## [WHAT IS REQUIRED]
A word-for-word restatement of every record is required.

Extracted records:
>>>>>

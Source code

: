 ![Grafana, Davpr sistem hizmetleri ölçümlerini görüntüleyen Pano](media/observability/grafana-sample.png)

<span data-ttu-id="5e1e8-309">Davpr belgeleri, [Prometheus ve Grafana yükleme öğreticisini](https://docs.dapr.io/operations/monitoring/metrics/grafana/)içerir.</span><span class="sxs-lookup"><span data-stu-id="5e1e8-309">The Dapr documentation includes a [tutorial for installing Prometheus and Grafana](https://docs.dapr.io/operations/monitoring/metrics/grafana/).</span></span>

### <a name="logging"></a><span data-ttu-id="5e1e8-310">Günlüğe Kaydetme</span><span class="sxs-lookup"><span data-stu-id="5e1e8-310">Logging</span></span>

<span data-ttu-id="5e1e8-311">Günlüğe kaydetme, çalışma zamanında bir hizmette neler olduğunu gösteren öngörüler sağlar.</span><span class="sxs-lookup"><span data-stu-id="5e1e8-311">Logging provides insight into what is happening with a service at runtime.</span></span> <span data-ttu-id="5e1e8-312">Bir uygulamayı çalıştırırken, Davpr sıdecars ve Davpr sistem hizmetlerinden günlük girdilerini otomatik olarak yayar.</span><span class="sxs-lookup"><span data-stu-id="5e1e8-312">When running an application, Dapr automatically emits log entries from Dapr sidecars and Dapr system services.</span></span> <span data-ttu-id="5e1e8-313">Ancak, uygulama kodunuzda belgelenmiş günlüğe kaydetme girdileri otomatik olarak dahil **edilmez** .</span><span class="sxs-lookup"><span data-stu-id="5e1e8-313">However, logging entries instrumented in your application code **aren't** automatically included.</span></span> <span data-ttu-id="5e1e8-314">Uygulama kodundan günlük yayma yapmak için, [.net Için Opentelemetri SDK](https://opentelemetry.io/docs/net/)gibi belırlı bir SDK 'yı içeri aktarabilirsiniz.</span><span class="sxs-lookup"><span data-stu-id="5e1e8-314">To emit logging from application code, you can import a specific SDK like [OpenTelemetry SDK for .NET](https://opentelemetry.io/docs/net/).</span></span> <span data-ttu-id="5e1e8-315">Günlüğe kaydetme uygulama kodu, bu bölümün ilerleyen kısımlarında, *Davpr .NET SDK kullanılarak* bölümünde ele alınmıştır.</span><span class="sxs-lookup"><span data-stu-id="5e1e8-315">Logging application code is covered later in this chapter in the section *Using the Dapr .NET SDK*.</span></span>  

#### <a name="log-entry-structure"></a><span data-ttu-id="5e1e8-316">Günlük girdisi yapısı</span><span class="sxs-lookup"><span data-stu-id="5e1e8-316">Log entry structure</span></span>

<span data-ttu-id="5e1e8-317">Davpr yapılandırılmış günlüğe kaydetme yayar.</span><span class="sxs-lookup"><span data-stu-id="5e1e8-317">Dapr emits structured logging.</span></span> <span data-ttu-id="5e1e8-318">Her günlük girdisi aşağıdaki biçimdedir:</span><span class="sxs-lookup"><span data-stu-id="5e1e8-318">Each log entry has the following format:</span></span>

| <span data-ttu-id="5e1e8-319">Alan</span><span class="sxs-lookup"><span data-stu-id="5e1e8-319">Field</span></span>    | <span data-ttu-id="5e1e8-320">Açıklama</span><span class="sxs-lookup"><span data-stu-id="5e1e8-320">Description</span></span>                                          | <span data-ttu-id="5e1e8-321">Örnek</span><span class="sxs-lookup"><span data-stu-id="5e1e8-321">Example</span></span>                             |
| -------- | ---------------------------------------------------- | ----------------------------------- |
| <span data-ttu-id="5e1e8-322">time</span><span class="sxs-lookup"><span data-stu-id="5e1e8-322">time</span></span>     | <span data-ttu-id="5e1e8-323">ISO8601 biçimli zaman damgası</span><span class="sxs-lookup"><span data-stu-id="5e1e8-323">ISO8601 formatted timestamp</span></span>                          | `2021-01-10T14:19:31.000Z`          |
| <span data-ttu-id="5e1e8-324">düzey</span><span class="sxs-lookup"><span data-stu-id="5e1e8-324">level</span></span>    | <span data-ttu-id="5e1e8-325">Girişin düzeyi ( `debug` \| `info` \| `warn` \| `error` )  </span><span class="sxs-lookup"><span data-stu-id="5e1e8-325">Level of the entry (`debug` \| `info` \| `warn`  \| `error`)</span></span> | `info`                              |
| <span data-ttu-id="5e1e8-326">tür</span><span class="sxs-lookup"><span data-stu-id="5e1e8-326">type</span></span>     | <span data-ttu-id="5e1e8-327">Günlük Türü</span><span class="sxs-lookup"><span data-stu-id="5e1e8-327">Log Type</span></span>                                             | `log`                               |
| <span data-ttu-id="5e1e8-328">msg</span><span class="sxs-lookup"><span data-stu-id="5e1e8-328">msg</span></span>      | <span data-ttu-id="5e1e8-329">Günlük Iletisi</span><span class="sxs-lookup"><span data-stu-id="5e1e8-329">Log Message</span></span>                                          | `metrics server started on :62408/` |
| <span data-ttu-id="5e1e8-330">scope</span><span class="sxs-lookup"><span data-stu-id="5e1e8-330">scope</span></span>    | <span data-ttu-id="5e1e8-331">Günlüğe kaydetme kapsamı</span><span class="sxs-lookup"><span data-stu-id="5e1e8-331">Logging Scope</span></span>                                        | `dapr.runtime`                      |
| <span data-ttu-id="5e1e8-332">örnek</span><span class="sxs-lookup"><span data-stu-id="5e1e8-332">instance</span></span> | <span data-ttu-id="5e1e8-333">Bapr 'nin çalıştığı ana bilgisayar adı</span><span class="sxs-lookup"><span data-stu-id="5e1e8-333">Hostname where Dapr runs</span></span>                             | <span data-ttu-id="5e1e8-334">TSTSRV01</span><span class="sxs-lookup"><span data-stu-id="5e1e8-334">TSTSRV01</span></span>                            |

<<<<<

## [RESPONSE]
Source code

: ![Grafana, Davpr sistem hizmetleri ölçümlerini görüntüleyen Pano](media/observability/grafana-sample.png)

<span data-ttu-id="5e1e8-309">Davpr belgeleri, [Prometheus ve Grafana yükleme öğreticisini](https://docs.dapr.io/operations/monitoring/metrics/grafana/)içerir.</span><span class="sxs-lookup"><span data-stu-id="5e1e8-309">The Dapr documentation includes a [tutorial for installing Prometheus and Grafana](https://docs.dapr.io/operations/monitoring/metrics/grafana/).</span></span>

### <a name="logging"></a><span data-ttu-id="5e1e8-310">Günlüğe Kaydetme</span><span class="sxs-lookup"><span data-stu-id="5e1e8-310">Logging</span></span>

<span data-ttu-id="5e1e8-311">Günlüğe kaydetme, çalışma zamanında bir hizmette neler olduğunu gösteren öngörüler sağlar.</span><span class="sxs-lookup"><span data-stu-id="5e1e8-311">Logging provides insight into what is happening with a service at runtime.</span></span> <span data-ttu-id="5e1e8-312">Bir uygulamayı çalıştırırken, Davpr sıdecars ve Davpr sistem hizmetlerinden günlük girdilerini otomatik olarak yayar.</span><span class="sxs-lookup"><span data-stu-id="5e1e8-312">When running an application, Dapr automatically emits log entries from Dapr sidecars and Dapr system services.</span></span> <span data-ttu-id="5e1e8-313">Ancak, uygulama kodunuzda belgelenmiş günlüğe kaydetme girdileri otomatik olarak dahil **edilmez** .</span><span class="sxs-lookup"><span data-stu-id="5e1e8-313">However, logging entries instrumented in your application code **aren't** automatically included.</span></span> <span data-ttu-id="5e1e8-314">Uygulama kodundan günlük yayma yapmak için, [.net Için Opentelemetri SDK](https://opentelemetry.io/docs/net/)gibi belırlı bir SDK 'yı içeri aktarabilirsiniz.</span><span class="sxs-lookup"><span data-stu-id="5e1e8-314">To emit logging from application code, you can import a specific SDK like [OpenTelemetry SDK for .NET](https://opentelemetry.io/docs/net/).</span></span> <span data-ttu-id="5e1e8-315">Günlüğe kaydetme uygulama kodu, bu bölümün ilerleyen kısımlarında, *Davpr .NET SDK kullanılarak* bölümünde ele alınmıştır.</span><span class="sxs-lookup"><span data-stu-id="5e1e8-315">Logging application code is covered later in this chapter in the section *Using the Dapr .NET SDK*.</span></span>  

#### <a name="log-entry-structure"></a><span data-ttu-id="5e1e8-316">Günlük girdisi yapısı</span><span class="sxs-lookup"><span data-stu-id="5e1e8-316">Log entry structure</span></span>

<span data-ttu-id="5e1e8-317">Davpr yapılandırılmış günlüğe kaydetme yayar.</span><span class="sxs-lookup"><span data-stu-id="5e1e8-317">Dapr emits structured logging.</span></span> <span data-ttu-id="5e1e8-318">Her günlük girdisi aşağıdaki biçimdedir:</span><span class="sxs-lookup"><span data-stu-id="5e1e8-318">Each log entry has the following format:</span></span>

| <span data-ttu-id="5e1e8-319">Alan</span><span class="sxs-lookup"><span data-stu-id="5e1e8-319">Field</span></span>    | <span data-ttu-id="5e1e8-320">Açıklama</span><span class="sxs-lookup"><span data-stu-id="5e1e8-320">Description</span></span>                                          | <span data-ttu-id="5e1e8-321">Örnek</span><span class="sxs-lookup"><span data-stu-id="5e1e8-321">Example</span></span>                             |
| -------- | ---------------------------------------------------- | ----------------------------------- |
| <span data-ttu-id="5e1e8-322">time</span><span class="sxs-lookup"><span data-stu-id="5e1e8-322">time</span></span>     | <span data-ttu-id="5e1e8-323">ISO8601 biçimli zaman damgası</span><span class="sxs-lookup"><span data-stu-id="5e1e8-323">ISO8601 formatted timestamp</span></span>                          | `2021-01-10T14:19:31.000Z`          |
| <span data-ttu-id="5e1e8-324">düzey</span><span class="sxs-lookup"><span data-stu-id="5e1e8-324">level</span></span>    | <span data-ttu-id="5e1e8-325">Girişin düzeyi ( `debug` \| `info` \| `warn` \| `error` )  </span><span class="sxs-lookup"><span data-stu-id="5e1e8-325">Level of the entry (`debug` \| `info` \| `warn`  \| `error`)</span></span> | `info`                              |
| <span data-ttu-id="5e1e8-326">tür</span><span class="sxs-lookup"><span data-stu-id="5e1e8-326">type</span></span>     | <span data-ttu-id="5e1e8-327">Günlük Türü</span><span class="sxs-lookup"><span data-stu-id="5e1e8-327">Log Type</span></span>                                             | `log`                               |
| <span data-ttu-id="5e1e8-328">msg</span><span class="sxs-lookup"><span data-stu-id="5e1e8-328">msg</span></span>      | <span data-ttu-id="5e1e8-329">Günlük Iletisi</span><span class="sxs-lookup"><span data-stu-id="5e1e8-329">Log Message</span></span>                                          | `metrics server started on :62408/` |
| <span data-ttu-id="5e1e8-330">scope</span><span class="sxs-lookup"><span data-stu-id="5e1e8-330">scope</span></span>    | <span data-ttu-id="5e1e8-331">Günlüğe kaydetme kapsamı</span><span class="sxs-lookup"><span data-stu-id="5e1e8-331">Logging Scope</span></span>                                        | `dapr.runtime`                      |
| <span data-ttu-id="5e1e8-332">örnek</span><span class="sxs-lookup"><span data-stu-id="5e1e8-332">instance</span></span> | <span data-ttu-id="5e1e8-333">Bapr 'nin çalıştığı ana bilgisayar adı</span><span class="sxs-lookup"><span data-stu-id="5e1e8-333">Hostname where Dapr runs</span></span>                             | <span data-ttu-id="5e1e8-334">TSTSRV01</span><span class="sxs-lookup"><span data-stu-id="5e1e8-334">TSTSRV01</span></span>                            |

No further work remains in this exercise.